Ashley and I sat in the waiting room and my whole body was numb. Growing up I would have NEVER imagined this happening to me. I was always a very good little girl. I have a very strong testimony of God and the gospel of Jesus Christ and never even thought to break any of the rules. People were always annoyed with me because I was so neurotic about doing the right thing. How in the world did I get myself in this situation I wondered. It felt like we were in the waiting room 5 hours before they called my name when in reality it was only 5 minutes.
I walked into the examination room and after the tests the nurse told me that I was in fact pregnant. There was no way I could doubt it after three tests confirmed it. Then what happened next is so hard to understand unless you have been in the same situation. The nurse asked me point blank, "Will we be terminating this pregnancy?" At that time I was in such a haze that everything that was said seemed to be coming from down a very long tunnel. When the nurse asked those words for a split second I thought about it. I am ashamed to admit it, but for a moment the possibility did cross my mind. However the next second I came to my senses and said "No". That was one of my greatest moments I believe. It's hard to describe but I am very proud that at that very moment, after I had made so many wrong decisions leading up to that point, I had the opportunity to cover it all up but I made the right decision and chose life. Little did I know the hard road that lay ahead, but I have never regretted my decision since and have never ONCE looked back. There is no way I would not give up having B in this world for anything! I love him and I am so grateful he is on this earth!
I went out and sat in the car with Ashley and her boyfriend. I was surprised by how calm I was. I think I had known all along and so I was not as shocked as I thought. Ashley told me I could cry if I wanted but I couldn't. I don't know why. I just couldn't. I didn't know what I was going to do next but I needed to figure it out. We went to DC and walked around Arlington cemetery. I think Ashley thought it would take my mind off things but "things" was all I could think about. After a long day of sight seeing I came home and went up to my room. I called M and told him what I had just found out.
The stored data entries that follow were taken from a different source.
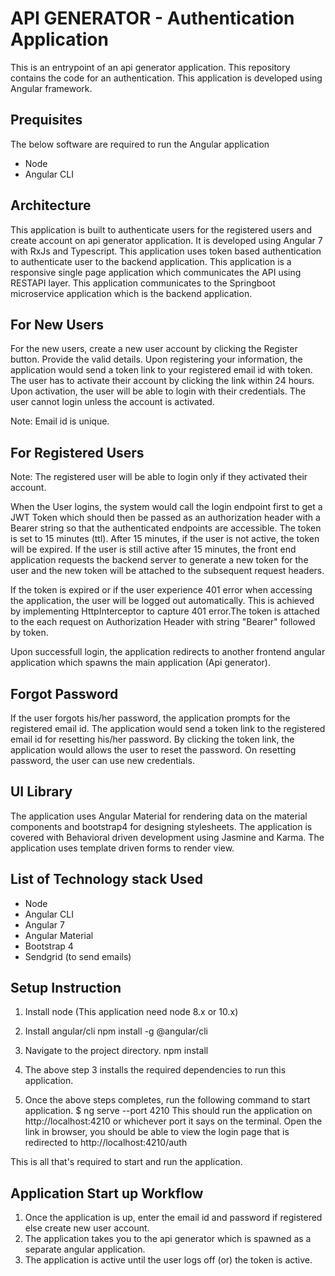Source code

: # API GENERATOR - Authentication Application

This is an entrypoint of an api generator application. This repository contains the code for an authentication. This application is developed using Angular framework. 

## Prequisites

The below software are required to run the Angular application

- Node 
- Angular CLI

## Architecture

This application is built to authenticate users for the registered users and create account on api generator application. It is developed using Angular 7 with RxJs and Typescript. This application uses token based authentication to authenticate user to the backend application.
This application is a responsive single page application which communicates the API using RESTAPI layer. This application communicates to the Springboot microservice application which is the backend application.

## For New Users

For the new users, create a new user account by clicking the Register button. Provide the valid details. Upon registering your information, the application would send a token link to your registered email id with token. The user has to activate their account by clicking the link within 24 hours. Upon activation, the user will be able to login with their credentials. The user cannot login unless the account is activated.  

Note: Email id is unique. 

## For Registered Users

Note: The registered user will be able to login only if they activated their account. 

When the User logins, the system would call the login endpoint first to get a JWT Token which should then be passed as an authorization header with a Bearer string so that the authenticated endpoints are accessible. The token is set to 15 minutes (ttl).  After 15 minutes, if the user is not active, the token will be expired. If the user is still active after 15 minutes, the front end application requests the backend server to generate a new token for the user and the new token will be attached to the subsequent request headers.

If the token is expired or if the user experience 401 error when accessing the application, the user will be logged out automatically. This is achieved by implementing HttpInterceptor to capture 401 error.The token is attached to the each request on Authorization Header with string "Bearer" followed by token. 

 Upon successfull login, the application redirects to another frontend angular application which spawns the main application (Api generator). 

## Forgot Password

If the user forgots his/her password, the application prompts for the registered email id. The application would send a token link to the registered email id for resetting his/her password. By clicking the token link, the application would allows the user to reset the password. On resetting password, the user can use new credentials.

 ## UI Library

The application uses Angular Material for rendering data on the material components and bootstrap4 for designing stylesheets. The application is covered with Behavioral driven development using Jasmine and Karma. The application uses template driven forms to render view.

## List of Technology stack Used
- Node                   
- Angular CLI        
- Angular 7
- Angular Material
- Bootstrap 4
- Sendgrid (to send emails)

## Setup Instruction
 
1. Install node (This application need node 8.x or 10.x)

2. Install angular/cli 
    npm install -g @angular/cli
3. Navigate to the project directory.
        npm install
4. The above step 3 installs the required dependencies to run this application.

5. Once the above steps completes, run the following command to start application.
    $ ng serve --port 4210
    This should run the application on http://localhost:4210 or whichever port it says on the terminal.
    Open the link in browser, you should be able to view the login page that is redirected to http://localhost:4210/auth

This is all that's required to start and run the application.

## Application Start up Workflow

1. Once the application is up, enter the email id and password if registered else create new user account.
2. The application takes you to the api generator which is spawned as a separate angular application.
3. The application is active until the user logs off (or) the token is active.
When I told him what had happened he instantly thought I was lying to him. "There is no way this could be! You have to do more then what we did to have a baby. Plus my ex-girlfriend told me the exact same thing when I broke things off with her. She let it go on forever but she couldn't hide the truth for long."
"Why would I lie to you about this M?" I asked. "No, this is for real. Trust me."
"Well what are we going to do?" He asked
"I need to tell my parents and then we can either get married or place the baby for adoption."
"NO! Do not tell your parents. We don't need to do that yet. Things happen. Sometimes girls have miscarriages early on and then no one needs to know. Your parents don't need to know if we don't have to tell them"
I was pretty shocked by this and explained that I was going to tell my parents. I needed to see a doctor and I wanted this baby to get the care it needed. I wasn't going to just hope for a miscarriage. He asked me to at least wait to tell them until we had a plan and knew what we were going to do. I agreed and we hung up the phone.
The next day was sunday and I don't even remember what happened at church. My mind was in a different place praying and pleading to be able to know what I was going to do in this situation. All I wanted to do was the right thing but I had no idea what that was. It was torture knowing that I had this little secret. That night I decided that I needed to tell my parents. I walked into their room with the pregnancy tests behind my back. I was scared to death a. It was about 11 pm and my dad was asleep and my mother was in bed watching tv. Every light was out except for the glow of the TV screen.
"Mom," I said. "I have something I need to talk to you about."
She muted the TV and said, "Are you pregnant?"
Wow, that was easy. I didn't have to say anything and she already knew. She asked me if I was sure and I told her I had three pregnancy tests to prove it. She asked me what I was going to do and I told her "well I can either place the baby for adoption or M and I could get married." At that moment my father sat straight up. We filled him in on what he had missed and then nothing was said for a moment.
A few minutes later my father took me down stairs so he could talk to me alone. He expressed his love for me and how he wanted nothing but the best for me. He told me about his mother (who he loves more then anyone in this world) and her very hard life with his father. He wanted so much more for me then that. He hugged me and we cried and then I went to bed. I am so grateful for my amazing parents and their wonderful love and support. It is in the times of stress and crisis that you see the true character of a person. My parents are the best people I know and although I know I broke their hearts that night they offered me so much more support then I could have asked for.